NMR has a long history of successful deployment in conventional reservoirs. However, the ability to produce unconventional reservoirs, such as shale oil and shale gas formations, has resulted in re-assessment of logging methods and data interpretation. New parameters that are used for log interpretation of unconventional reservoirs include kerogen content, bitumen, content, oil content, gas content, and total organic content (TOC). The new parameters also include the state/location of hydrocarbons in the complex geometries of pore space within reservoir rock, which includes oil-wet organic matter porosity and water or mix-wet inter/intra-granular porosity. In conventional reservoirs, the amount of bitumen and kerogen are typically very small, whereas, in unconventional reservoirs, porosity is low (e.g., 5%) and the relative amount of kerogen and bitumen is much greater. The content of these kerogen and bitumen constituents is indicative of reservoir maturity. Furthermore, TOC is highly correlated with the producibility of a shale reservoir and, because of this correlation, TOC is a valuable measure in the evaluation of unconventional reservoirs.

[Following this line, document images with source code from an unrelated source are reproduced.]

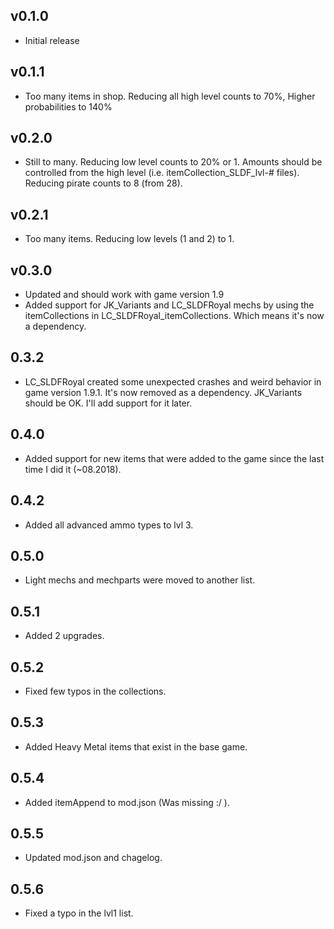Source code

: ## v0.1.0
- Initial release

## v0.1.1
- Too many items in shop. Reducing all high level counts to 70%, Higher probabilities to 140%

## v0.2.0
- Still to many. Reducing low level counts to 20% or 1. Amounts should be controlled from the high level (i.e. itemCollection_SLDF_lvl-# files). Reducing pirate counts to 8 (from 28).

## v0.2.1
- Too many items. Reducing low levels (1 and 2) to 1.

## v0.3.0
- Updated and should work with game version 1.9
- Added support for JK_Variants and LC_SLDFRoyal mechs by using the itemCollections in LC_SLDFRoyal_itemCollections. Which means it's now a dependency. 

## 0.3.2
- LC_SLDFRoyal created some unexpected crashes and weird behavior in game version 1.9.1. It's now removed as a dependency. JK_Variants should be OK. I'll add support for it later. 

## 0.4.0
- Added support for new items that were added to the game since the last time I did it (~08.2018).

## 0.4.2
- Added all advanced ammo types to lvl 3.

## 0.5.0
- Light mechs and mechparts were moved to another list.

## 0.5.1
- Added 2 upgrades.

## 0.5.2 
- Fixed few typos in the collections.

## 0.5.3
- Added Heavy Metal items that exist in the base game.

## 0.5.4
- Added itemAppend to mod.json (Was missing :/ ).

## 0.5.5
- Updated mod.json and chagelog.

## 0.5.6
- Fixed a typo in the lvl1 list.
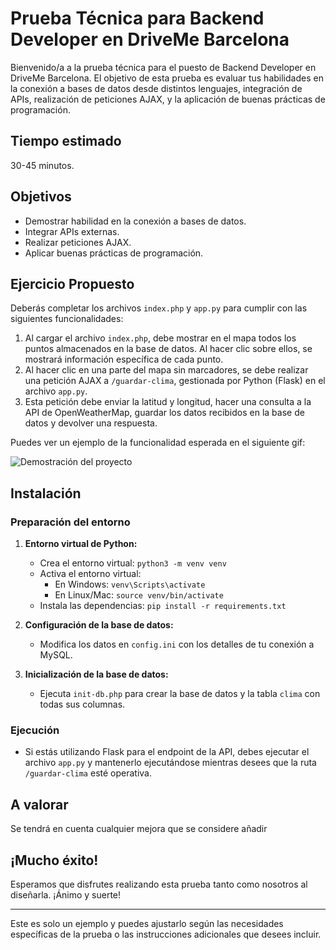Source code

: Prueba Técnica para Backend Developer en DriveMe Barcelona
==========================================================

Bienvenido/a a la prueba técnica para el puesto de Backend Developer en DriveMe Barcelona. El objetivo de esta prueba es evaluar tus habilidades en la conexión a bases de datos desde distintos lenguajes, integración de APIs, realización de peticiones AJAX, y la aplicación de buenas prácticas de programación.

Tiempo estimado
---------------

30-45 minutos.

Objetivos
---------

*   Demostrar habilidad en la conexión a bases de datos.
*   Integrar APIs externas.
*   Realizar peticiones AJAX.
*   Aplicar buenas prácticas de programación.

Ejercicio Propuesto
-------------------

Deberás completar los archivos `index.php` y `app.py` para cumplir con las siguientes funcionalidades:

1.  Al cargar el archivo `index.php`, debe mostrar en el mapa todos los puntos almacenados en la base de datos. Al hacer clic sobre ellos, se mostrará información específica de cada punto.
2.  Al hacer clic en una parte del mapa sin marcadores, se debe realizar una petición AJAX a `/guardar-clima`, gestionada por Python (Flask) en el archivo `app.py`.
3.  Esta petición debe enviar la latitud y longitud, hacer una consulta a la API de OpenWeatherMap, guardar los datos recibidos en la base de datos y devolver una respuesta.

Puedes ver un ejemplo de la funcionalidad esperada en el siguiente gif:

![Demostración del proyecto](demostration.gif)

Instalación
-----------

### Preparación del entorno

1.  **Entorno virtual de Python:**
    
    *   Crea el entorno virtual: `python3 -m venv venv`
    *   Activa el entorno virtual:
        *   En Windows: `venv\Scripts\activate`
        *   En Linux/Mac: `source venv/bin/activate`
    *   Instala las dependencias: `pip install -r requirements.txt`
2.  **Configuración de la base de datos:**
    
    *   Modifica los datos en `config.ini` con los detalles de tu conexión a MySQL.
3.  **Inicialización de la base de datos:**
    
    *   Ejecuta `init-db.php` para crear la base de datos y la tabla `clima` con todas sus columnas.

### Ejecución

*   Si estás utilizando Flask para el endpoint de la API, debes ejecutar el archivo `app.py` y mantenerlo ejecutándose mientras desees que la ruta `/guardar-clima` esté operativa.

A valorar
-----------

Se tendrá en cuenta cualquier mejora que se considere añadir

¡Mucho éxito!
-------------

Esperamos que disfrutes realizando esta prueba tanto como nosotros al diseñarla. ¡Ánimo y suerte!

* * *

Este es solo un ejemplo y puedes ajustarlo según las necesidades específicas de la prueba o las instrucciones adicionales que desees incluir.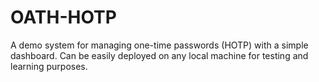 # OATH-HOTP
A demo system for managing one-time passwords (HOTP) with a simple dashboard. Can be easily deployed on any local machine for testing and learning purposes.

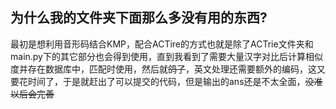 ## 为什么我的文件夹下面那么多没有用的东西?
最初是想利用音形码结合KMP，配合ACTire的方式也就是除了ACTrie文件夹和main.py下的其它部分也会得到使用，直到我看到了需要大量汉字对比后计算相似度并存在数据库中，匹配时使用，然后就~~鸽了~~，英文处理还需要额外的编码，这又要花时间了，于是就赶出了可以提交的代码，但是输出的ans还是不太全面，~~没准以后会完善~~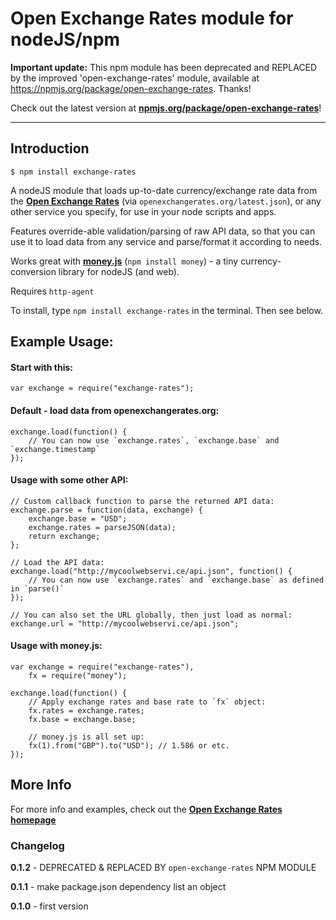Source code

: # Open Exchange Rates module for nodeJS/npm

**Important update:** This npm module has been deprecated and REPLACED by the improved 'open-exchange-rates' module, available at https://npmjs.org/package/open-exchange-rates. Thanks!

Check out the latest version at **[npmjs.org/package/open-exchange-rates](https://npmjs.org/package/open-exchange-rates "Open Exchange Rates npm / nodeJS module")**!

---

## Introduction

	$ npm install exchange-rates

A nodeJS module that loads up-to-date currency/exchange rate data from the **[Open Exchange Rates](http://openexchangerates.org)** (via `openexchangerates.org/latest.json`), or any other service you specify, for use in your node scripts and apps.

Features override-able validation/parsing of raw API data, so that you can use it to load data from any service and parse/format it according to needs.

Works great with **[money.js](http://josscrowcroft.github.com/money.js)** (`npm install money`) - a tiny currency-conversion library for nodeJS (and web).

Requires `http-agent`

To install, type `npm install exchange-rates` in the terminal. Then see below.


## Example Usage:

#### Start with this:

	var exchange = require("exchange-rates");

#### Default - load data from openexchangerates.org:

	exchange.load(function() {
		// You can now use `exchange.rates`, `exchange.base` and `exchange.timestamp`
	});

#### Usage with some other API:

	// Custom callback function to parse the returned API data:
	exchange.parse = function(data, exchange) {
		exchange.base = "USD";
		exchange.rates = parseJSON(data);
		return exchange;
	};
	
	// Load the API data:
	exchange.load("http://mycoolwebservi.ce/api.json", function() {
		// You can now use `exchange.rates` and `exchange.base` as defined in `parse()`
	});

	// You can also set the URL globally, then just load as normal:
	exchange.url = "http://mycoolwebservi.ce/api.json";

#### Usage with money.js:

	var exchange = require("exchange-rates"),
		fx = require("money");
	
	exchange.load(function() {
		// Apply exchange rates and base rate to `fx` object:
		fx.rates = exchange.rates;
		fx.base = exchange.base;
		
		// money.js is all set up:
		fx(1).from("GBP").to("USD"); // 1.586 or etc.
	});


## More Info

For more info and examples, check out the **[Open Exchange Rates homepage](http://openexchangerates.org)**


### Changelog

**0.1.2** - DEPRECATED & REPLACED BY `open-exchange-rates` NPM MODULE

**0.1.1** - make package.json dependency list an object

**0.1.0** - first version

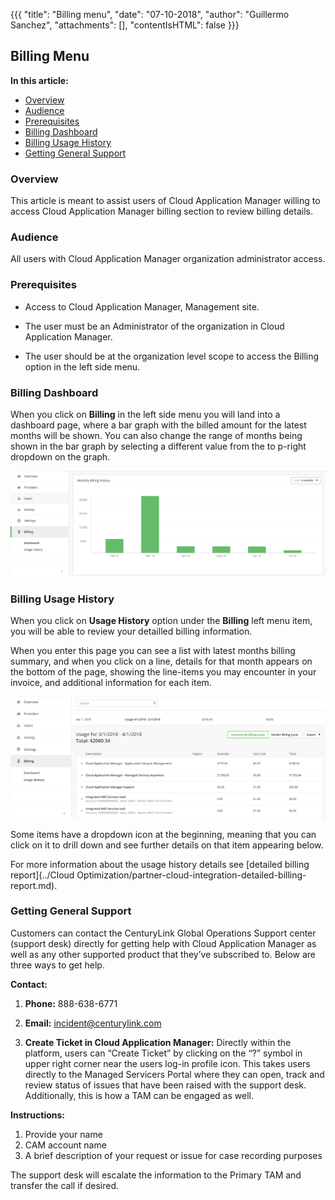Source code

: {{{
"title": "Billing menu",
"date": "07-10-2018",
"author": "Guillermo Sanchez",
"attachments": [],
"contentIsHTML": false
}}}

## Billing Menu

**In this article:**

* [Overview](#overview)
* [Audience](#audience)
* [Prerequisites](#prerequisites)
* [Billing Dashboard](#billing-dashboard)
* [Billing Usage History](#billing-usage-history)
* [Getting General Support](#getting-general-support)

### Overview

This article is meant to assist users of Cloud Application Manager willing to access Cloud Application Manager billing section to review billing details.

### Audience

All users with Cloud Application Manager organization administrator access.

### Prerequisites

* Access to Cloud Application Manager, Management site.

* The user must be an Administrator of the organization in Cloud Application Manager.

* The user should be at the organization level scope to access the Billing option in the left side menu.

### Billing Dashboard
When you click on **Billing** in the left side menu you will land into a dashboard page, where a bar graph with the billed amount for the latest months will be shown. You can also change the range of months being shown in the bar graph by selecting a different value from the to p-right dropdown on the graph.

![Billing Dashboard](../../images/cloud-application-manager/billing/billing-dashboard.png)

### Billing Usage History
When you click on **Usage History** option under the **Billing** left menu item, you will be able to review your detailled billing information.

When you enter this page you can see a list with latest months billing summary, and when you click on a line, details for that month appears on the bottom of the page, showing the line-items you may encounter in your invoice, and additional information for each item.

![Billing Usage History](../../images/cloud-application-manager/billing/billing-usage-history.png)

Some items have a dropdown icon at the beginning, meaning that you can click on it to drill down and see further details on that item appearing below.

For more information about the usage history details see [detailed billing report](../Cloud Optimization/partner-cloud-integration-detailed-billing-report.md).

### Getting General Support

Customers can contact the CenturyLink Global Operations Support center (support desk) directly for getting help with Cloud Application Manager as well as any other supported product that they’ve subscribed to.  Below are three ways to get help.

**Contact:**

1. **Phone:** 888-638-6771

2. **Email:** incident@centurylink.com

3. **Create Ticket in Cloud Application Manager:** Directly within the platform, users can “Create Ticket” by clicking on the “?” symbol in upper right corner near the users log-in profile icon.  This takes users directly to the Managed Servicers Portal where they can open, track and review status of issues that have been raised with the support desk.  Additionally, this is how a TAM can be engaged as well.

**Instructions:**

1. Provide your name
2. CAM account name
3. A brief description of your request or issue for case recording purposes

The support desk will escalate the information to the Primary TAM and transfer the call if desired.
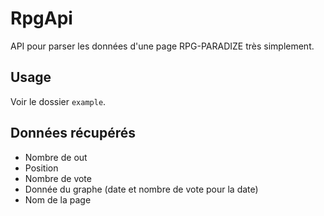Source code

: # RpgApi
API pour parser les données d'une page RPG-PARADIZE très simplement.

## Usage 
Voir le dossier `example`.

## Données récupérés 
- Nombre de out
- Position
- Nombre de vote
- Donnée du graphe (date et nombre de vote pour la date)
- Nom de la page
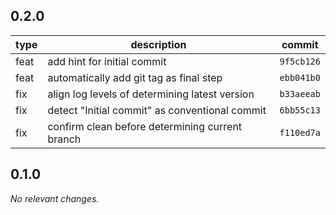 ## 0.2.0

| type | description | commit |
|---|---|---|
| feat | add hint for initial commit | `9f5cb126` |
| feat | automatically add git tag as final step | `ebb041b0` |
| fix | align log levels of determining latest version | `b33aeeab` |
| fix | detect "Initial commit" as conventional commit | `6bb55c13` |
| fix | confirm clean before determining current branch | `f110ed7a` |



## 0.1.0

_No relevant changes._


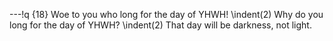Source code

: ---!q
{18} Woe to you who long for the day of YHWH! 
\indent(2) Why do you long for the day of YHWH? 
\indent(2) That day will be darkness, not light.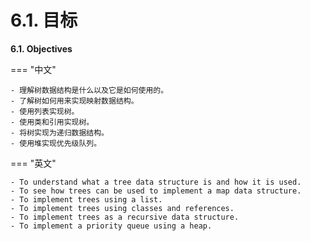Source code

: # 6.1. 目标

**6.1. Objectives**

=== "中文"
    
    - 理解树数据结构是什么以及它是如何使用的。
    - 了解树如何用来实现映射数据结构。
    - 使用列表实现树。
    - 使用类和引用实现树。
    - 将树实现为递归数据结构。
    - 使用堆实现优先级队列。

=== "英文"
   
    - To understand what a tree data structure is and how it is used.
    - To see how trees can be used to implement a map data structure.
    - To implement trees using a list.
    - To implement trees using classes and references.
    - To implement trees as a recursive data structure.
    - To implement a priority queue using a heap.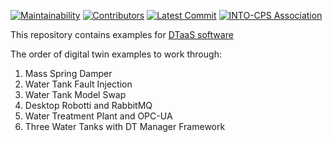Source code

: [![Maintainability](https://api.codeclimate.com/v1/badges/a413d543fc310a630ac8/maintainability)](https://codeclimate.com/github/INTO-CPS-Association/DTaaS-examples/maintainability)
[![Contributors](https://img.shields.io/github/contributors/INTO-CPS-Association/DTaaS-Examples)](https://github.com/INTO-CPS-Association/DTaaS-Examples/graphs/contributors)
[![Latest Commit](https://img.shields.io/github/last-commit/INTO-CPS-Association/DTaaS-Examples)](https://github.com/INTO-CPS-Association/DTaaS-Examples/commits/main)
[![INTO-CPS Association](https://img.shields.io/badge/INTO_CPS_Association-white)](https://into-cps.org/)


This repository contains examples for [DTaaS software](https://github.com/into-cps-association/DTaaS)

The order of digital twin examples to work through:

1. Mass Spring Damper
1. Water Tank Fault Injection
1. Water Tank Model Swap
1. Desktop Robotti and RabbitMQ
1. Water Treatment Plant and OPC-UA
1. Three Water Tanks with DT Manager Framework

Conventional oilfield NMR techniques are not able to determine many of these new parameters because unconventional reservoirs, such as shale formations, have short T2 relaxation times. For example, shale formations are characterized by T2 relaxation times below 0.03 seconds. Conventional oil field NMR techniques do not detect T2 relaxation times below 0.03 seconds. Thus, conventional techniques do not provide for efficient and accurate characterization of parameters, such as kerogen content, bitumen content, and TOC.